Yudith Rosa Viegas recorda, assim, a partida do pai para a Argentina, em 1926. O reencontro só aconteceria “13 longos anos” mais tarde, quando, em vésperas do início da II Guerra Mundial, embarcou com a mãe e os dois irmãos (o bebé mais novo, uma menina que não pôde chamar-se Abel, morreu com apenas oito meses) “num barco inglês” a caminho de Buenos Aires.

O destino desta família algarvia e de muitas outras famílias portuguesas foi recolhido por Mário dos Santos Lopes, jornalista e professor, também ele filho de algarvios que emigraram para a Argentina, e que lançou, naquele país, o livro Portugal Querido. A edição de autor, de cinco mil exemplares, já está a ser revista e ampliada, com novas histórias de uma emigração muito particular.

Mário dos Santos Lopes, 55 anos, recusa arcar sozinho com a responsabilidade do livro. Até porque, explica à Revista 2, quem insistiu para que ele avançasse com o projecto foi o irmão, Victor, que abriu uma pousada portuguesa, a Pousada São Brás, em Córdoba. “Estava de férias em Villa General Belgrano, Córdoba, e, durante uma conversa, o meu irmão Victor disse que gostaria de publicar um livro em homenagem aos imigrantes. Disse-lhe que sim, que o faria, mas na realidade não sabia como nem em quanto tempo. Nessa mesma noite, comecei a procurar contactos de luso-descendentes no Facebook e na Internet, sem saber onde chegaríamos. A ideia original era termos um livro de cem páginas, algo muito pequeno”, explica, através de email, o jornalista que vive em Puerto Deseado, Santa Cruz, na Patagónia argentina.
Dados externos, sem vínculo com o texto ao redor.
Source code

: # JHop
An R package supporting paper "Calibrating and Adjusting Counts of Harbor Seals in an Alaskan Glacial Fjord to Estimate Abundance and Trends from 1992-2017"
A tarefa assemelhou-se “às obras de Santa Engrácia”, lê-se na introdução de Portugal Querido, e só ficaria pronta ao fim de cinco anos de busca e escrita, tornando-se uma verdadeira empreitada familiar. Victor foi “o criador e impulsionador da ideia”, Andrea, a irmã mais nova, “traduziu, corrigiu e deu bons conselhos”. Juan Benjamín Lopes, filho de Mário, “desgravou os áudios”. Pablo Molina e Ana Laura Lopes, genro e filha, “puseram o coração e o profissionalismo na artística capa do livro”. O resultado foi uma obra de 254 páginas com muitas histórias de emigrantes, algumas referências históricas da passagem portuguesa pela Argentina, umas curtas histórias e participações de emigrantes lusos noutros países, vários textos sobre os clubes e associações dedicadas à cultura nacional e relatos de cantoras argentinas que se apaixonaram pelo fado. O fio condutor do livro é, contudo, a compilação das memórias das famílias que, deixando Portugal, encontraram um novo lar na Argentina.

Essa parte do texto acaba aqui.